Esta necesidad de asegurar el subsuelo trasciende a Norteamérica. Según detalló Sica, las urgencias del bloque europeo responden a una clave geopolítica idéntica: "Están más preocupados por tratar de frenar un poco algunos avances industriales de China, y más preocupados por su estrategia de aumento de gasto militar. Ahí buscan tratar de controlar eslabones críticos en términos de energía y minerales, que hacen a su necesidad de bienes industriales basados en la defensa".

Asimetrías y saldo comercial

Para garantizar el acceso a estos recursos en plena transición energética global, Washington estructuró un acuerdo de características marcadamente asimétricas. Mientras mantiene sus defensas arancelarias, Estados Unidos forzó la apertura de contingentes arancelarios libres de derechos en el mercado argentino. Obtuvo cupos específicos para ingresar 10.000 vehículos comerciales livianos y agroalimentos de nicho, como almendras (870 toneladas), papas congeladas (690 toneladas) y quesos (1.000 toneladas).

Este esquema impacta directamente en la producción nacional, que reflejó un retroceso sostenido en 2025 dentro del PBI de la industria manufacturera local frente a la oferta extranjera.
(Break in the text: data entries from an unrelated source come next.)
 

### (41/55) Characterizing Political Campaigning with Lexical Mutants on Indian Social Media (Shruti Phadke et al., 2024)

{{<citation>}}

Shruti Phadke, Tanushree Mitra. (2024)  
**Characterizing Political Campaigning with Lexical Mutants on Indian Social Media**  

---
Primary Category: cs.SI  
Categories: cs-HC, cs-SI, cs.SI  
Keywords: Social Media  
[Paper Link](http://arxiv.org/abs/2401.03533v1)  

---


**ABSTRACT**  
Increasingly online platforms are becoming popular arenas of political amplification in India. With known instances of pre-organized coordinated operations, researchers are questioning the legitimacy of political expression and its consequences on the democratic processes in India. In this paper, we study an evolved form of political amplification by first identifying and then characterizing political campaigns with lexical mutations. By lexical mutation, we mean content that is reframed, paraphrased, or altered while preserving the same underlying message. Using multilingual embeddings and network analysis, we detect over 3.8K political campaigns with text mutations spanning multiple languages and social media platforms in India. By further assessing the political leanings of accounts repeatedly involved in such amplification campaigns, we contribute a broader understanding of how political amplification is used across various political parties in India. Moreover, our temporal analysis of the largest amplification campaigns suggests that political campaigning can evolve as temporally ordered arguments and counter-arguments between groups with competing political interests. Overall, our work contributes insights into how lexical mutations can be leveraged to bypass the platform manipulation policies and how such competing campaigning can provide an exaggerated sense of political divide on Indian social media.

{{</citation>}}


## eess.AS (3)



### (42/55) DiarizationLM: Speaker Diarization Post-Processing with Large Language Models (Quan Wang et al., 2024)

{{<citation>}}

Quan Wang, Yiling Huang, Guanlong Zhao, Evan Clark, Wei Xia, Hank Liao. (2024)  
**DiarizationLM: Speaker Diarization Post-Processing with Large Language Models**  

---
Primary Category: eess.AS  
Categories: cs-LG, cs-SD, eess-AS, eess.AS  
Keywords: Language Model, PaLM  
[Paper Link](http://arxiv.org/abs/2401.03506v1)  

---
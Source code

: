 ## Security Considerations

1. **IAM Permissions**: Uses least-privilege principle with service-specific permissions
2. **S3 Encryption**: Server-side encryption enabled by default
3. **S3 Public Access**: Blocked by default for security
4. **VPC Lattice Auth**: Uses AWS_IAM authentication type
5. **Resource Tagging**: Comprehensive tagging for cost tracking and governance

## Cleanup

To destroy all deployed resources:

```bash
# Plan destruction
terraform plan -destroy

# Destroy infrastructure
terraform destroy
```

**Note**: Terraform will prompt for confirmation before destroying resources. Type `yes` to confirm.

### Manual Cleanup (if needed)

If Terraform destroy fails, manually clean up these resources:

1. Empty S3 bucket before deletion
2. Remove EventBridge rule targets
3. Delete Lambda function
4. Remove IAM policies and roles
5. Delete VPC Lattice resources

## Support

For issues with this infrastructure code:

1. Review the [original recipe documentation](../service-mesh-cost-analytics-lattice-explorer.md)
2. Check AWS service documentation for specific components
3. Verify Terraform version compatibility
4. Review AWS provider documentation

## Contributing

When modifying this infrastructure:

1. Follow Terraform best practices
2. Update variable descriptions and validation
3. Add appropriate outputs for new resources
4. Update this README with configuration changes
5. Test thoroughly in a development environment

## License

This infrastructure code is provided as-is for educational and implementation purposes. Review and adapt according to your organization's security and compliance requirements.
La balanza comercial mostró que las importaciones totales alcanzaron los USD 70.235 millones, con un incremento del 26,8% interanual. El principal capitalizador de esta apertura es China, origen de USD 16.432 millones en importaciones, lo que genera un déficit bilateral de USD 7.413 millones.

El escenario local de esta reconfiguración es el modelo económico libertario, que fomenta la desregulación externa mientras las grandes potencias reacomodan sus negocios en un entorno global cada vez más fragmentado.